Wednesday, March 29, 2023

The Search



   Intended only for myself or for anyone who wonders what happened to me:   Suggested / Prescribed Course

2/27/23 Discharge RX : Dr. Black:  Atorvastatin 80 mg. and Aspirin 81 mg.

             Discharge FU:  PCP Primary Care Provider and Dr. Ubaid, Neurology

              Discharge Care Transition Coaching

           Activity Instructions: Resume your regular activity.

(Sounds pretty straightforward but that would not be the case.)

PCP thinks an additional Rx should have been ordered. Will request Neurologist's notes and contact me. One month later, no contact.

Neurology OV: He prescribed Gabapentin, not cholesterol drug. Feels CVA more likely to be heart-related. Referral to neurosurgery, Psychotherapy, ordered Lumbar Spine MRI, Brain EEG, 30 day Heart Monitor, and future TEE. 

Cardiology OV (self appt.)  Cardiologist said not to pursue "that stuff" from Neurologist's orders and prescribed Plavix to the Statin. Return in 2 months. He asked if Physical therapy had been ordered. "No."

Transition Team (The Eddy) could not help much, b/c "We're not doctors," but did ask if P.T. had been recommended. "No. Who would order it?" Answer: Your Primary. Also warned against any mental stress--no intense TV, no puzzle solving, etc. (Contrary to my hospital discharge info.)  
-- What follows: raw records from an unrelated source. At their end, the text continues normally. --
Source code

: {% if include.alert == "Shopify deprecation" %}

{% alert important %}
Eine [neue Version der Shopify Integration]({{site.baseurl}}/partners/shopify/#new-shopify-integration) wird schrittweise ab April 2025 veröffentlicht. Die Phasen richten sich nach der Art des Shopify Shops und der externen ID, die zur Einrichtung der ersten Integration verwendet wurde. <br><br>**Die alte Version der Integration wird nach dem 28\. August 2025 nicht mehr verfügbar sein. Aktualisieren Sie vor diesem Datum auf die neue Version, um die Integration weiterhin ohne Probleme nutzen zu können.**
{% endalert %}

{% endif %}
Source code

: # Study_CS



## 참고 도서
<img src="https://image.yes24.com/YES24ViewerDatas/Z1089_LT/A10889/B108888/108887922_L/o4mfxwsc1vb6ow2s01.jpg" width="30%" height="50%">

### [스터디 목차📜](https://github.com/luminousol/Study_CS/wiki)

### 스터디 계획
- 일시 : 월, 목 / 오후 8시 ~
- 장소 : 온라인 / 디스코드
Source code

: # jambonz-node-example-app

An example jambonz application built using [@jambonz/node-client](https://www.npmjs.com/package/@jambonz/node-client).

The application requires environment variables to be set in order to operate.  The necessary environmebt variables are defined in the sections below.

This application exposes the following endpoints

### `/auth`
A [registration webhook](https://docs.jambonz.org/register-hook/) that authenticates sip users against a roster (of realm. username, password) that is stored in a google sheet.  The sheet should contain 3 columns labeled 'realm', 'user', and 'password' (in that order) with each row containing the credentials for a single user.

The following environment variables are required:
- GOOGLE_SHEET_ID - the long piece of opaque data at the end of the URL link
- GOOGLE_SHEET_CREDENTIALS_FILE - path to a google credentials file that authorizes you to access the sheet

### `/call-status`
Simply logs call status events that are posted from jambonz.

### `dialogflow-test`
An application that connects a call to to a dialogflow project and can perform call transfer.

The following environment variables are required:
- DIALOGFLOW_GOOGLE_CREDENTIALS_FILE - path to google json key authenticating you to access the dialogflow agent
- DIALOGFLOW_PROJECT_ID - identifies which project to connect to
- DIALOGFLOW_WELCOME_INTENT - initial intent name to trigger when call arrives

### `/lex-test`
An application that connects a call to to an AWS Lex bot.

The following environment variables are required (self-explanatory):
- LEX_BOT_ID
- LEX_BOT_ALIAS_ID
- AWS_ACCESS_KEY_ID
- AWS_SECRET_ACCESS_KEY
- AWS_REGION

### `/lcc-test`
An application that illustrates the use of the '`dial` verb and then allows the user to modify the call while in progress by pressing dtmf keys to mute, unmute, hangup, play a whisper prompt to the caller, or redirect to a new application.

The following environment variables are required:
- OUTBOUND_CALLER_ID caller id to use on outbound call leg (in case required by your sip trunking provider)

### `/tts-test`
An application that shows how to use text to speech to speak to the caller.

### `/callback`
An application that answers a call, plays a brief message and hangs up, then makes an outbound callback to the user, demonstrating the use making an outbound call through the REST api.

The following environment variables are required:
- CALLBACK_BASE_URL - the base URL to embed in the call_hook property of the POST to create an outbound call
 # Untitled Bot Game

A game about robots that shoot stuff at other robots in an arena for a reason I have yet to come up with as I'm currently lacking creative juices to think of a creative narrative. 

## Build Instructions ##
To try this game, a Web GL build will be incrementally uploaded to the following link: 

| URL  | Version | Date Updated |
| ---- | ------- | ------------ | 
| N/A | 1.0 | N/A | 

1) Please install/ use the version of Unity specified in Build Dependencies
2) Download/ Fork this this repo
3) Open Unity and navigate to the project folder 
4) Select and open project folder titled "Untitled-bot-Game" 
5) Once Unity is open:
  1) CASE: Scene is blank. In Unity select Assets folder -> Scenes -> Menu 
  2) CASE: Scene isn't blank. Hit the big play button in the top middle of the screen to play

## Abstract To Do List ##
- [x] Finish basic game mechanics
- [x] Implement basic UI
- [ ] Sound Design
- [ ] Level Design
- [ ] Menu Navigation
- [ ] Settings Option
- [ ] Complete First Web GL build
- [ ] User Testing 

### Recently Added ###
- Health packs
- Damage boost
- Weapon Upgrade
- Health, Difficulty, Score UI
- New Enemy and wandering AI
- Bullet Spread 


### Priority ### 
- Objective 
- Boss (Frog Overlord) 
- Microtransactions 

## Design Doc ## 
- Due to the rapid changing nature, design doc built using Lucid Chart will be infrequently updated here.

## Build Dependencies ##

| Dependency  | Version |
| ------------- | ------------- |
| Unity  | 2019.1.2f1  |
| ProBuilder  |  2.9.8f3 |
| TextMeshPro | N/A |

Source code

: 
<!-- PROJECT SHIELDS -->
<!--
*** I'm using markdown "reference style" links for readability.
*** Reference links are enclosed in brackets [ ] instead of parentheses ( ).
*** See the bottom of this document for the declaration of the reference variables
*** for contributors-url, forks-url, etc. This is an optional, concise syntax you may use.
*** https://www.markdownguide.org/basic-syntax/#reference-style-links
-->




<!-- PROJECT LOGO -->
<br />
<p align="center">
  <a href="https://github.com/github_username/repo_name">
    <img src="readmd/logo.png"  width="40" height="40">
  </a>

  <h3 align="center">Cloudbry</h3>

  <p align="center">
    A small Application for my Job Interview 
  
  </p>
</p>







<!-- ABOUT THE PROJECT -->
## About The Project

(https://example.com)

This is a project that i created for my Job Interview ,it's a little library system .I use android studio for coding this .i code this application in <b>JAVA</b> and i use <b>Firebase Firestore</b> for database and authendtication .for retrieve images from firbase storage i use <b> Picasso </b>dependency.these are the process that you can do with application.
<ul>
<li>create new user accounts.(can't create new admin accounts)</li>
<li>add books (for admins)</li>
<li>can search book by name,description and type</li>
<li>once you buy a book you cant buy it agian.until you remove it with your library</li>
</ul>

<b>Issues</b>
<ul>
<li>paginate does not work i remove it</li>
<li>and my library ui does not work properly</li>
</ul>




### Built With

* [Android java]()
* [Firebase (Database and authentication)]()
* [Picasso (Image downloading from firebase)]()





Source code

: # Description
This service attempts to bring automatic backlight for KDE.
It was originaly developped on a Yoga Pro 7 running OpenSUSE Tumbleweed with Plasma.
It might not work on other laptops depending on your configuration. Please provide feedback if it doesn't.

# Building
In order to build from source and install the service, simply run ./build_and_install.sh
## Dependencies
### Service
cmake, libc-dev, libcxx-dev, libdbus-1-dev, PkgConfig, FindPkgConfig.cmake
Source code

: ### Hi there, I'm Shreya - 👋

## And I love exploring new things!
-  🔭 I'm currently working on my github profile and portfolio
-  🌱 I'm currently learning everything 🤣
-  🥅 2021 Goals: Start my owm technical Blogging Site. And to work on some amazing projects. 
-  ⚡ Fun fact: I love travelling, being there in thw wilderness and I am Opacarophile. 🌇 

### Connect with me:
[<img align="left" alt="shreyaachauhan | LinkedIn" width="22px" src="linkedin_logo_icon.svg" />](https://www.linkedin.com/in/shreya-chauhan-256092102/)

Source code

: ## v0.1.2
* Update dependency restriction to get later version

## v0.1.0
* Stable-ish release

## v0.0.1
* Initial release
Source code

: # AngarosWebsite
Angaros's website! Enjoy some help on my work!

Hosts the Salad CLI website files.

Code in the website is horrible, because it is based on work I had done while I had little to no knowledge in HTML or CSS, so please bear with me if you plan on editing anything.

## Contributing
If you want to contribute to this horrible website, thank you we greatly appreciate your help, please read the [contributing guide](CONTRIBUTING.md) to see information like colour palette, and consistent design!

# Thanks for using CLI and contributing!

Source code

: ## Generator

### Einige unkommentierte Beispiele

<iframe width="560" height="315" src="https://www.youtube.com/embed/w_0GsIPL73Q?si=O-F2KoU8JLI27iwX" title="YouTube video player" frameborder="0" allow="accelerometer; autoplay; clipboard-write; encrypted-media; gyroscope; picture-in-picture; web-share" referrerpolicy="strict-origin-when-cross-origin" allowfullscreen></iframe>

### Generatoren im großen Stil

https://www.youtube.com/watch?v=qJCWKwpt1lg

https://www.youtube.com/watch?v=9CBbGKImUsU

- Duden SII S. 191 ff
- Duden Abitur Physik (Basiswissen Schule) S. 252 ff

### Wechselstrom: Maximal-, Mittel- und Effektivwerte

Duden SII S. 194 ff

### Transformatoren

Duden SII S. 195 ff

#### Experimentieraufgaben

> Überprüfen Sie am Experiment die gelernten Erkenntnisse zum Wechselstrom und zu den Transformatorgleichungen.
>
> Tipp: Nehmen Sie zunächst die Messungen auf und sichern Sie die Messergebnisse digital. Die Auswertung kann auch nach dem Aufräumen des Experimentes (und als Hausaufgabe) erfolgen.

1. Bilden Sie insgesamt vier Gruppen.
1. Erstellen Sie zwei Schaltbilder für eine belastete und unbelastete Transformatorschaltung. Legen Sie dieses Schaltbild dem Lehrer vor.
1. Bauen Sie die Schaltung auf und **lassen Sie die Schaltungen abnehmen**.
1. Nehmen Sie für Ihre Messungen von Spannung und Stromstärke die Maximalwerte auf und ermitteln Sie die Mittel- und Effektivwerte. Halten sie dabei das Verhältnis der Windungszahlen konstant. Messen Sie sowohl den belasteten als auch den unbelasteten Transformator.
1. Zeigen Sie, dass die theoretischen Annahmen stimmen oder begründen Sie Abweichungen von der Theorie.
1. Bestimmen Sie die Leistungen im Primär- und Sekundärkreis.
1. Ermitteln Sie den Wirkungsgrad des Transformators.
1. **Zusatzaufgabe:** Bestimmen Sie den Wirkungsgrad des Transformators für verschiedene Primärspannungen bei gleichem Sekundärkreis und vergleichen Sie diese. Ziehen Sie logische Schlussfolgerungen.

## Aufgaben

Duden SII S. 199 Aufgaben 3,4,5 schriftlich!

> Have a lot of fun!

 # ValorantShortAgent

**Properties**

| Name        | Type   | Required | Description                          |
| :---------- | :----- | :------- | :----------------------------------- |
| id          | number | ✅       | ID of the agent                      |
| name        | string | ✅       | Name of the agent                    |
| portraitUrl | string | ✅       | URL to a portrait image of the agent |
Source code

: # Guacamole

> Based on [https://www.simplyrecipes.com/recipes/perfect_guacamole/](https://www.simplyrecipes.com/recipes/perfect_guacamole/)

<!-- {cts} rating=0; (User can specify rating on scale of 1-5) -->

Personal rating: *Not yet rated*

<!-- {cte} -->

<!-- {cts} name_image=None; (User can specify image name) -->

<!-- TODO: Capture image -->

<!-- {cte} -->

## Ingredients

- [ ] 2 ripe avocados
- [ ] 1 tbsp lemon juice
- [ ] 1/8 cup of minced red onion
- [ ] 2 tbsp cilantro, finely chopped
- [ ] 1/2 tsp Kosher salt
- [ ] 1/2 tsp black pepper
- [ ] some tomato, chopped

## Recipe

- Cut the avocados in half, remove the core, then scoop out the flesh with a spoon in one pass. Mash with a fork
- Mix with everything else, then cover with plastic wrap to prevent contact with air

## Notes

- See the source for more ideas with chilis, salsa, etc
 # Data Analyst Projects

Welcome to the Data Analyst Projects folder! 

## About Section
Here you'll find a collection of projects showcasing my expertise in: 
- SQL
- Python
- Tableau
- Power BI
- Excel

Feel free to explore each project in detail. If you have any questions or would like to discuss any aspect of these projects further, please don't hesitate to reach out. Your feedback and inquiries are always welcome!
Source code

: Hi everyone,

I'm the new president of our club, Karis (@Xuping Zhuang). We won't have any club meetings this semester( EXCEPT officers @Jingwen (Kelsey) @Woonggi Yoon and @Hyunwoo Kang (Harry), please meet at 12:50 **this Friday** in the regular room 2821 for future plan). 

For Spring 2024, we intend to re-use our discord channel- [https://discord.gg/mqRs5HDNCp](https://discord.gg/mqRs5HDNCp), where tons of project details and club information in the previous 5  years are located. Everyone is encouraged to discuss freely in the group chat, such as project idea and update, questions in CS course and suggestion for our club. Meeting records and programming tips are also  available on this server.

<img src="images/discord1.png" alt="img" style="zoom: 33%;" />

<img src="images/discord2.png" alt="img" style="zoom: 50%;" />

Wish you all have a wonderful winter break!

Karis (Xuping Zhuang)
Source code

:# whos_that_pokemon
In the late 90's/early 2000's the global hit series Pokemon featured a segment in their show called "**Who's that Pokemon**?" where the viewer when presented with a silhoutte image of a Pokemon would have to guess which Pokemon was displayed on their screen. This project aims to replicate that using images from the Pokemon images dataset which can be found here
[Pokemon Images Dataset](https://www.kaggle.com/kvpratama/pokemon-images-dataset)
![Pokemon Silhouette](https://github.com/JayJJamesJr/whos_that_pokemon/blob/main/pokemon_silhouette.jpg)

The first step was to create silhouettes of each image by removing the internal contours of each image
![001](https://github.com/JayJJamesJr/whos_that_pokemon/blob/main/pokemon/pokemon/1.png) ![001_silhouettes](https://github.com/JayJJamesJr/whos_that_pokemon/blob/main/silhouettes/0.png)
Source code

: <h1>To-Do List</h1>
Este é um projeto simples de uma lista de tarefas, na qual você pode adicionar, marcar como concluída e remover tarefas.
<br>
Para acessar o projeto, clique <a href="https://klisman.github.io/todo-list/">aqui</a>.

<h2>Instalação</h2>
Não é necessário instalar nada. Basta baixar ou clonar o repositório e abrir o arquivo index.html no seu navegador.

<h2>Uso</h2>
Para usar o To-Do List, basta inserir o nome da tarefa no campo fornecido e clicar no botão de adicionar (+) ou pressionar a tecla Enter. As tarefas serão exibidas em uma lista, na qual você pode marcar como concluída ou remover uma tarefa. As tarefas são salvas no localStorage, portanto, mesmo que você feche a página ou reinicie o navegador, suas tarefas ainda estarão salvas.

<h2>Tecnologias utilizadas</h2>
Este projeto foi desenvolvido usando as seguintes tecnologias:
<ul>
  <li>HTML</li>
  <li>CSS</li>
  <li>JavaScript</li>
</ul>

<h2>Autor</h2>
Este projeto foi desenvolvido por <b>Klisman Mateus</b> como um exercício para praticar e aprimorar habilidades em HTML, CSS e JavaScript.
Self-contact back to Primary. I had not been contacted b/c They had not received response from neurologist. Primary sees no way PT could help, and thinks the meds course should be both aspirin and Plavix with the Statin. But the cardiologist said add Plavix. Do I need both? Answer was ask him.

So I try to look stuff up, from reliable sources.  Of course, nobody knows everything, and some lack the ability and inclination to add to their store of knowledge. After all everybody dies of something. But wouldn't it be helpful if we could tap into AI's ChatGPT?